Anders als Intel kann Qualcomm nicht direkt helfen, indem es in den Ausbau der Kapazitäten investiert. Stattdessen ist das US-Unternehmen ein fabrikloser Chiphersteller, was bedeutet, dass es auf spezielle Auftragsfertiger, sogenannte Foundries, angewiesen ist, die seine Halbleiter für es herstellen - und genau dort ist der Engpass am akutesten.
"Für die Foundries ist die Investition in die alte Technologie viel weniger attraktiv, denn früher oder später wird es eine Migration zur neuen Technologie geben", sagte Enrico Salvatori, Präsident von Qualcomm Europe, in einem Interview.
Er arbeitet auch mit der Autoindustrie zusammen, um den Übergang zu beschleunigen, aber er räumt ein, dass dies keine einfache Lösung ist.
"Die neuen Technologien sind nicht Pin-zu-Pin-kompatibel, es ist kein Plug-and-Play", sagte Salvatori. "Sie müssen die Schaltung neu entwerfen, eine neue Platine bauen, die möglicherweise neu zertifiziert werden muss; vielleicht gibt es Auswirkungen auf die Mechanik, die sich dann auf das Fahrgestell des Autos auswirken könnten. Es ist also ein Dominoeffekt von Maßnahmen erforderlich."
Versorgungsengpässe
Die ersten Warnzeichen über eine kommende Chip-Versorgungskrise kamen im Dezember 2020, aber die Probleme sollten die Autoproduktion zunächst nur für kurze Zeit beeinträchtigen, da die Chip-Hersteller ihre Produktion wieder auf die Autohersteller ausrichteten. Vorlaufzeiten von sechs Monaten sind oft erforderlich, da die nanoskopischen Schaltkreise auf einem Chip in einer Reihe von mühsamen, wochenlangen Produktionsschritten auf Siliziumsubstrate gedruckt werden.
Die Verknappung wurde erst durch eine Kette von unzusammenhängenden Ereignissen akut, die die Versorgung mit Rohchip-Wafern direkt an der Quelle einschränkten. Zunächst verursachte ein Kälteeinbruch im Winter Stromausfälle in texanischen Chipfabriken, die von Infineon, NXP und Samsung betrieben werden, bevor ein ungewöhnlicher Brand im März bei dem wichtigen japanischen Zulieferer Renesas das Problem noch verschärfte. Schließlich brachte ein COVID-Ausbruch die nachgelagerte Versorgung in Malaysia und Vietnam zum Erliegen, einem Niedriglohnland, in dem Chips für den endgültigen Versand zu fertigen Produkten verpackt werden.
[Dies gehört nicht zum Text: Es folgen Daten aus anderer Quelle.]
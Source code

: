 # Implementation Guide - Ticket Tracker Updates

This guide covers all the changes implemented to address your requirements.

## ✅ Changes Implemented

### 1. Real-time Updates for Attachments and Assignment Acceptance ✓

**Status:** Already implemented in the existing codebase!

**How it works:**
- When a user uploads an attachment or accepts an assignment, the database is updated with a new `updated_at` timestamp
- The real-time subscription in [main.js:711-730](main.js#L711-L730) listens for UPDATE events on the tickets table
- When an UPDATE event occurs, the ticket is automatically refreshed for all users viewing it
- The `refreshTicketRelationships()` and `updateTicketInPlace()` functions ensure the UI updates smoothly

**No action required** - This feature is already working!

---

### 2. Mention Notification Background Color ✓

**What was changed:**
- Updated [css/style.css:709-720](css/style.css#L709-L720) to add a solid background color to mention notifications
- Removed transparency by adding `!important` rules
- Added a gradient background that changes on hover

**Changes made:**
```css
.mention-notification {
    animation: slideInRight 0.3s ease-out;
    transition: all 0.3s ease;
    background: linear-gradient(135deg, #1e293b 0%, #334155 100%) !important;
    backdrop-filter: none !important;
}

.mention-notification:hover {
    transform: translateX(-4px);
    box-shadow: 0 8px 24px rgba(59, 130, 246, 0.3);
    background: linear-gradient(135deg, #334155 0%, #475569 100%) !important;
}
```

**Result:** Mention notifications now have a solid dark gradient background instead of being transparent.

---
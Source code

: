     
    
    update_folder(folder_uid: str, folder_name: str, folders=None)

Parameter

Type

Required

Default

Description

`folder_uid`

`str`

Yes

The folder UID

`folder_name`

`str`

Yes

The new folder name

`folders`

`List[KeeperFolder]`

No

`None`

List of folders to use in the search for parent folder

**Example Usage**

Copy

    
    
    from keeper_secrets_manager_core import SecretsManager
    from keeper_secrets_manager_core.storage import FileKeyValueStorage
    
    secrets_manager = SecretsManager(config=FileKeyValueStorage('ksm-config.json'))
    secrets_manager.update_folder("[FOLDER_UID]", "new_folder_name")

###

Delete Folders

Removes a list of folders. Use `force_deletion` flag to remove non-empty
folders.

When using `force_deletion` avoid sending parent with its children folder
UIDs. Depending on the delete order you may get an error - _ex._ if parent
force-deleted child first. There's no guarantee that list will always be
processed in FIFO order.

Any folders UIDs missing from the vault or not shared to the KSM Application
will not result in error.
Infolgedessen könntenlaut dem Marktforschungsunternehmen AutoForecast Solutions bis zu 9,4 Millionen Autos, d.h. mehr als ein Zehntel der Produktion der Branche vor der Pandemie, aus den Produktionsplänen gestrichen werden, .
"Wegen eines 50-Cent-Chips können wir kein Auto bauen, das für 50.000 Dollar verkauft wird", sagte Murat Aksel, Leiter der Beschaffung bei Volkswagen Group, während eines Pressegesprächs in München letzte Woche.
Wenn es nach den Halbleiterherstellern wie Intel und Qualcomm geht, sind die Tage der Autoindustrie, die sich auf diese billigen Standardchips verlassen, jedoch gezählt.